Hold the Crypto China Roll

in cryptocurrency •  5 years ago 

Rolling your own cryptocurrency is much like rolling your own cryptography cyphers — the wise do not in fact freshly roll their own at all even if well salted. So what could the antagonistic interests of the United States government do, if the Chinese Communist Party (CCP) is unwise enough to roll its own crypto?

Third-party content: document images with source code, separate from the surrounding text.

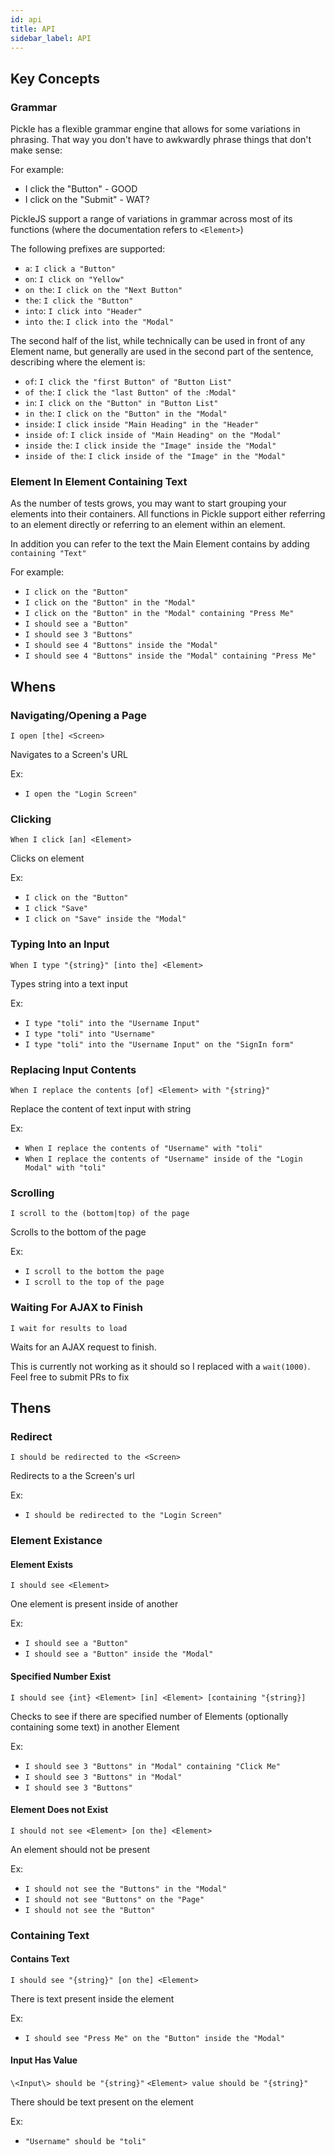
```yaml
---
id: api
title: API
sidebar_label: API
---
```


## Key Concepts
### Grammar
Pickle has a flexible grammar engine that allows for some variations in phrasing. That way you don't have to awkwardly phrase things that don't make sense:

For example:
* I click the "Button" - GOOD
* I click on the "Submit" - WAT?

PickleJS support a range of variations in grammar across most of its functions (where the documentation refers to `<Element>`)

The following prefixes are supported:
* `a`: `I click a "Button"`
* `on`: `I click on "Yellow"`
* `on the`: `I click on the "Next Button"`
* `the`: `I click the "Button"`
* `into`: `I click into "Header"`
*  `into the`: `I click into the "Modal"`

The second half of the list, while technically can be used in front of any Element name, but generally are used in the second part of the sentence, describing where the element is:

* `of`: `I click the "first Button" of "Button List"`
* `of the`: `I click the "last Button" of the :Modal"`
* `in`: `I click on the "Button" in "Button List"`
* `in the`: `I click on the "Button" in the "Modal"`
* `inside`: `I click inside "Main Heading" in the "Header"`
* `inside of`: `I click inside of "Main Heading" on the "Modal"`
* `inside the`: `I click inside the "Image" inside the "Modal"`
* `inside of the`: `I click inside of the "Image" in the "Modal"`

### Element In Element Containing Text
As the number of tests grows, you may want to start grouping your elements into their containers. All functions in Pickle support either referring to an element directly or referring to an element within an element.

In addition you can refer to the text the Main Element contains by adding `containing "Text"`

For example:
* `I click on the "Button"`
* `I click on the "Button" in the "Modal"`
* `I click on the "Button" in the "Modal" containing "Press Me"`
* `I should see a "Button"`
* `I should see 3 "Buttons"`
* `I should see 4 "Buttons" inside the "Modal"`
* `I should see 4 "Buttons" inside the "Modal" containing "Press Me"`

## Whens
### Navigating/Opening a Page 
`I open [the] <Screen>`

Navigates to a Screen's URL

Ex:
* `I open the "Login Screen"`

### Clicking
`When I click [an] <Element>`

Clicks on element

Ex:
* `I click on the "Button"`
* `I click "Save"`
* `I click on "Save" inside the "Modal"`


### Typing Into an Input
`When I type "{string}" [into the] <Element>`

Types string into a text input

Ex:
* `I type "toli" into the "Username Input"`
* `I type "toli" into "Username"`
* `I type "toli" into the "Username Input" on the "SignIn form"`

### Replacing Input Contents
`When I replace the contents [of] <Element> with "{string}"`

Replace the content of text input with string

Ex:
* `When I replace the contents of "Username" with "toli"`
* `When I replace the contents of "Username" inside of the "Login Modal" with "toli"`

### Scrolling
`I scroll to the (bottom|top) of the page`

Scrolls to the bottom of the page

Ex:
* `I scroll to the bottom the page`
* `I scroll to the top of the page`


### Waiting For AJAX to Finish
`I wait for results to load`

Waits for an AJAX request to finish.

This is currently not working as it should so I replaced with a `wait(1000)`. Feel free to submit PRs to fix

## Thens
### Redirect 
`I should be redirected to the <Screen>`

Redirects to a the Screen's url

Ex:
* `I should be redirected to the "Login Screen"`

### Element Existance
#### Element Exists
`I should see <Element>`

One element is present inside of another

Ex:
* `I should see a "Button"`
* `I should see a "Button" inside the "Modal"`

#### Specified Number Exist
`I should see {int} <Element> [in] <Element> [containing "{string}]`

Checks to see if there are specified number of Elements (optionally containing some text) in another Element

Ex:
* `I should see 3 "Buttons" in "Modal" containing "Click Me"`
* `I should see 3 "Buttons" in "Modal"`
* `I should see 3 "Buttons"`

#### Element Does not Exist
`I should not see <Element> [on the] <Element>`

An element should not be present

Ex:
* `I should not see the "Buttons" in the "Modal"`
* `I should not see "Buttons" on the "Page"`
* `I should not see the "Button"`

### Containing Text
#### Contains Text
`I should see "{string}" [on the] <Element>`

There is text present inside the element

Ex:
* `I should see "Press Me" on the "Button" inside the "Modal"`

#### Input Has Value
`\<Input\> should be "{string}"`
`<Element> value should be "{string}"`

There should be text present on the element

Ex:
* `"Username" should be "toli"`
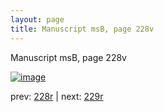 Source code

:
 ```yaml
---
layout: page
title: Manuscript msB, page 228v
---
```


Manuscript msB, page 228v

[![image](http://www.homermultitext.org/iipsrv?OBJ=IIP,1.0&FIF=/project/homer/pyramidal/deepzoom/hmt/vbbifolio/pending/vb_228v_229r.tif&WID=100&CVT=JPEG)](http://www.homermultitext.org/ict2/?urn=urn:cite2:hmt:vbbifolio.pending:vb_228v_229r)

prev:  [228r](../228r) | next:  [229r](../229r)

Aside from soft power plays like the use of currency market manipulation or even that of utilizing cyber warfare through leveraging any backdoor(s)—or—mounting a U.S. allied backed 51 percent attack, there is a smorgasbord of other attack vectors that United States' agencies could utilize against a CCP StateCoin. The most likely attack would be that of coopting the very backdoor(s) the CCP would wield against its own citizens. Why would any U.S. agency forge a resource intensive attack, when it could leverage the already existing backdoor(s) baked into the CCP StateCoin protocol.

However, let’s dive deeper into an overview of a few technical attacks that U.S. government agencies could utilize against a CCP StateCoin; in order to demonstrate why rolling your own crypto is usually an extremely bad idea.

The CCP StateCoin would likely attempt to position itself robustly through airdropping coins to all participating citizens in the hopes that this coupled with a multitude of operational validator checkpoint nodes would save it from 51 percent attacks — much like what the CorporateCoin Libra is praying as a miracle to accomplish. Yet, there are more attacks that instant mass adoption will not thwart, such as securing a network’s hash rate — or equivalent thereof for coins not based upon proof-of-work (PoW) in which such non-PoW coins often default to forms of checkpoints like that in staking systems. There are various cryptographic hashing attacks that reveal their weaknesses more so when placed into a blockchain. Other than the modern cryptocurrency hash collision attacks, there is the classical pass-the-hash attack that could be utilized against centralized cryptocurrency networks. The more centralized a cryptocurrency network is the easier it is to harness various hash attacks, such as the previous two just highlighted. It should be stressed that cryptocurrencies that forego the reliance upon PoW opens up their network to common replay attacks. Then there are the mere errors of human programers that create opportunities for buffer overflow attacks, that could easily wreak havoc within networks that use smart contracts.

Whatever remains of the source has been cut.